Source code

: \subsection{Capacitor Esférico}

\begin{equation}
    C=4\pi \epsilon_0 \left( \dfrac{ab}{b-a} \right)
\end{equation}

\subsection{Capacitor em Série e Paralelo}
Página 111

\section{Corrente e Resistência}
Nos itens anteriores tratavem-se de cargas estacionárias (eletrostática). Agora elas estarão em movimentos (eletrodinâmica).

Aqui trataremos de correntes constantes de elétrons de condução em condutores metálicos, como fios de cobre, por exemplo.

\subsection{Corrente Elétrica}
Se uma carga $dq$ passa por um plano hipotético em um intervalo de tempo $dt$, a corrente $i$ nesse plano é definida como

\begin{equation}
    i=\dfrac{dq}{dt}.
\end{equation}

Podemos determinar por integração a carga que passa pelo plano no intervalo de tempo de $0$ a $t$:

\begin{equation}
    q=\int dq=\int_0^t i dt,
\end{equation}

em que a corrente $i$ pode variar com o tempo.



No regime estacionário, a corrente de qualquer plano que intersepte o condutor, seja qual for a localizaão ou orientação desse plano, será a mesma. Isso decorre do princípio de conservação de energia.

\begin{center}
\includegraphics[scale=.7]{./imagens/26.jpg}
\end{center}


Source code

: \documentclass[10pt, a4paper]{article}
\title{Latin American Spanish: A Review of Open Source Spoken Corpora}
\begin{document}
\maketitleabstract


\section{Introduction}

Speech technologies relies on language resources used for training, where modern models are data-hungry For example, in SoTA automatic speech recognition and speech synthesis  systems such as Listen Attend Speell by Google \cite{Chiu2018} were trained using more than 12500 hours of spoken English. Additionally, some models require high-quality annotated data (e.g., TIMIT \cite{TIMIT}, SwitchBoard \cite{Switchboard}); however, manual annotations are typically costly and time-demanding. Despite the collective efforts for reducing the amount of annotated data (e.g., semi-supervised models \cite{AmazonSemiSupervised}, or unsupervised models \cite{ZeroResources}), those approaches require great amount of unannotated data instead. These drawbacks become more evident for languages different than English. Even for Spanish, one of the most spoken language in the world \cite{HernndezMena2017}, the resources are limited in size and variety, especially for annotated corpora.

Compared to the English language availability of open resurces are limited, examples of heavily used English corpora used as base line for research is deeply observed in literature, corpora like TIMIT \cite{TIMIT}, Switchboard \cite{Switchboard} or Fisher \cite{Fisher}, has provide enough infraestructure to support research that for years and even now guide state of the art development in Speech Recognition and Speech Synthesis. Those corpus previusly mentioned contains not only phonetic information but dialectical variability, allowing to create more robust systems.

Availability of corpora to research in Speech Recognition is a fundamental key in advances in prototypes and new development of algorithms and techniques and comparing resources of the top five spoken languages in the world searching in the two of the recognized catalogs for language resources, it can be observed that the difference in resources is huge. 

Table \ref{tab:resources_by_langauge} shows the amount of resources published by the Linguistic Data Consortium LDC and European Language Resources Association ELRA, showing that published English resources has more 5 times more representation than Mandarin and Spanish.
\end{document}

......

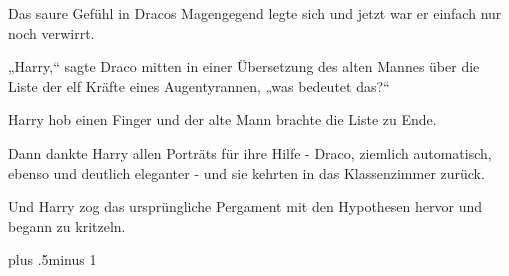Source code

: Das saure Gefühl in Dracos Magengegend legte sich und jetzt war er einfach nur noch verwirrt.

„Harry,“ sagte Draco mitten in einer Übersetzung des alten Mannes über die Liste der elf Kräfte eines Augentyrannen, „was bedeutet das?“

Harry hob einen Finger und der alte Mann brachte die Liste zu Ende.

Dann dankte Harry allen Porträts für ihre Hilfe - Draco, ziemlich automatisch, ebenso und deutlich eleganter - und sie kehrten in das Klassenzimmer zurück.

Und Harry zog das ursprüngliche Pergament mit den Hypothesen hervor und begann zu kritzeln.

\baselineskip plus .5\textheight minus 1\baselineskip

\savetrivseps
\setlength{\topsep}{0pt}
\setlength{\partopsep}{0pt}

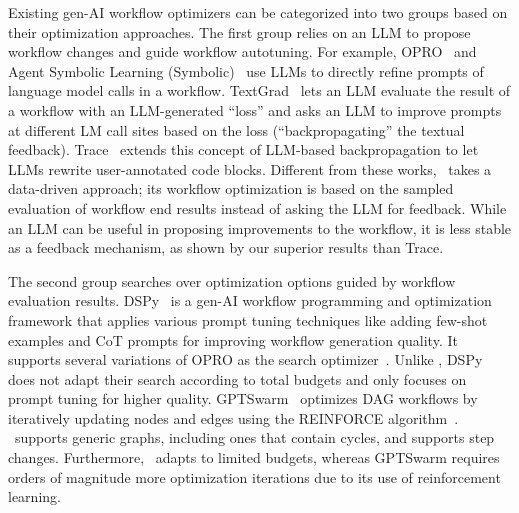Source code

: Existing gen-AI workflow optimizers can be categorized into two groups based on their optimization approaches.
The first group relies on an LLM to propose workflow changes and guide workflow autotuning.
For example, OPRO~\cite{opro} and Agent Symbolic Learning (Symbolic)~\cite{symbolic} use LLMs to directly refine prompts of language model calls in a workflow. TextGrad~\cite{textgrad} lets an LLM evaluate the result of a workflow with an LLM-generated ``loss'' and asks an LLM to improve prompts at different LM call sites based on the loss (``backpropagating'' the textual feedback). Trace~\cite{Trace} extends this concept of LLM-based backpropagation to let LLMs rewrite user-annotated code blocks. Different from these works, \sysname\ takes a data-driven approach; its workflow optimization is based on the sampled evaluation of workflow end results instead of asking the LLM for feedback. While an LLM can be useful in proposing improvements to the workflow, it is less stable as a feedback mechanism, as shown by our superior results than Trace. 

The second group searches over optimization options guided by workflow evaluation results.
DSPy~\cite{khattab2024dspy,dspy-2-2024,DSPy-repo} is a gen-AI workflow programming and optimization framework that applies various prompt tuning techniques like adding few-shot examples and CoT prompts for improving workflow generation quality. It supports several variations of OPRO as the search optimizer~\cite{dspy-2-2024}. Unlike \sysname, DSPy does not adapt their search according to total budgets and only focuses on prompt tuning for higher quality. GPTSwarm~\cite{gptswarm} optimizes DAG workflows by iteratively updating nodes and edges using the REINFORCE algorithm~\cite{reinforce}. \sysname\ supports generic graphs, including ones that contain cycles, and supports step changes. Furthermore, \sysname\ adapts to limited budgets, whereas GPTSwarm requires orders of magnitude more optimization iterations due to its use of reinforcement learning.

......

Using the data above, give again exactly the lines starting at the one holding "Dann dankte Harry" and ending at the one holding "their optimization approaches.", inclusive, and nothing more. Omit the pictures.

Dann dankte Harry allen Porträts für ihre Hilfe - Draco, ziemlich automatisch, ebenso und deutlich eleganter - und sie kehrten in das Klassenzimmer zurück.

Und Harry zog das ursprüngliche Pergament mit den Hypothesen hervor und begann zu kritzeln.

\baselineskip plus .5\textheight minus 1\baselineskip

\savetrivseps
\setlength{\topsep}{0pt}
\setlength{\partopsep}{0pt}

Source code

: Existing gen-AI workflow optimizers can be categorized into two groups based on their optimization approaches.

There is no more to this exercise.